* Problem to solve *
Go through the records below and report each line with "JZXW" in it.

# # # # #

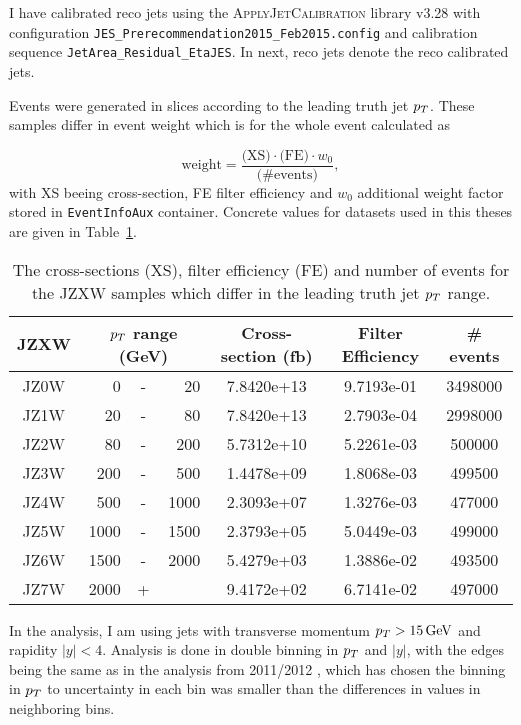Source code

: I have calibrated reco jets using the \textsc{ApplyJetCalibration}
\cite{ApplyJetCalibration} library v3.28 with configuration 
\texttt{JES\_Prerecommendation2015\_Feb2015.config} and
calibration sequence \texttt{JetArea\_Residual\_EtaJES}. In next, reco jets
denote the reco calibrated jets.

Events were generated in slices according to the leading truth jet $p_{T}$. These
samples differ in event weight which is for the whole event calculated as 

\begin{equation}
  \text{weight} = \frac{\text{(XS)} \cdot \text{(FE)} \cdot w_0}{\text{(\# events)}},
\end{equation}
with XS beeing cross-section, FE filter efficiency and $w_0$ additional weight
factor stored in \texttt{EventInfoAux} container. Concrete values for datasets used in
this theses are given in Table~\ref{tab:JZXW}.  

\begin{table}
  \centering
  \begin{tabular}{|c|rcr|c|c|c|}
    \hline 
     JZXW & \multicolumn{3}{|c|}{$p_{T}$ range (GeV)} & Cross-section (fb) & Filter Efficiency & \# events  \\ 
    \hline
    \hline
		 JZ0W &     0 & - &    20 & 7.8420e+13 & 9.7193e-01 & 3498000 \\ 
    \hline
		 JZ1W &    20 & - &    80 & 7.8420e+13 & 2.7903e-04 & 2998000 \\
    \hline
		 JZ2W &    80 & - &   200 & 5.7312e+10 & 5.2261e-03 & 500000  \\
    \hline
		 JZ3W &   200 & - &   500 & 1.4478e+09 & 1.8068e-03 & 499500  \\
    \hline
		 JZ4W &   500 & - &  1000 & 2.3093e+07 & 1.3276e-03 & 477000  \\
    \hline
		 JZ5W &  1000 & - &  1500 & 2.3793e+05 & 5.0449e-03 & 499000  \\
    \hline
		 JZ6W &  1500 & - &  2000 & 5.4279e+03 & 1.3886e-02 & 493500  \\
    \hline
		 JZ7W &  2000 & + &       & 9.4172e+02 & 6.7141e-02 & 497000  \\
    \hline 
  \end{tabular}
  \caption{The cross-sections (XS), filter efficiency (FE) and number of events
  for the JZXW samples which differ in the leading truth jet $p_{T}$ range.}
  \label{tab:JZXW}
\end{table}

In the analysis, I am using jets with transverse momentum $p_{T}>15\,\text{GeV}$ and
rapidity $|y|<4$. Analysis is done in double binning in $p_{T}$ and $|y|$, with
the edges being the same as in the analysis from 2011/2012 \cite{Analysis2012},
which has chosen the binning in $p_{T}$ to uncertainty in each bin was smaller
than the differences in values in neighboring bins.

# # # # #

* Response box *
this theses are given in Table~\ref{tab:JZXW}.  
     JZXW & \multicolumn{3}{|c|}{$p_{T}$ range (GeV)} & Cross-section (fb) & Filter Efficiency & \# events  \\ 
  for the JZXW samples which differ in the leading truth jet $p_{T}$ range.}
  \label{tab:JZXW}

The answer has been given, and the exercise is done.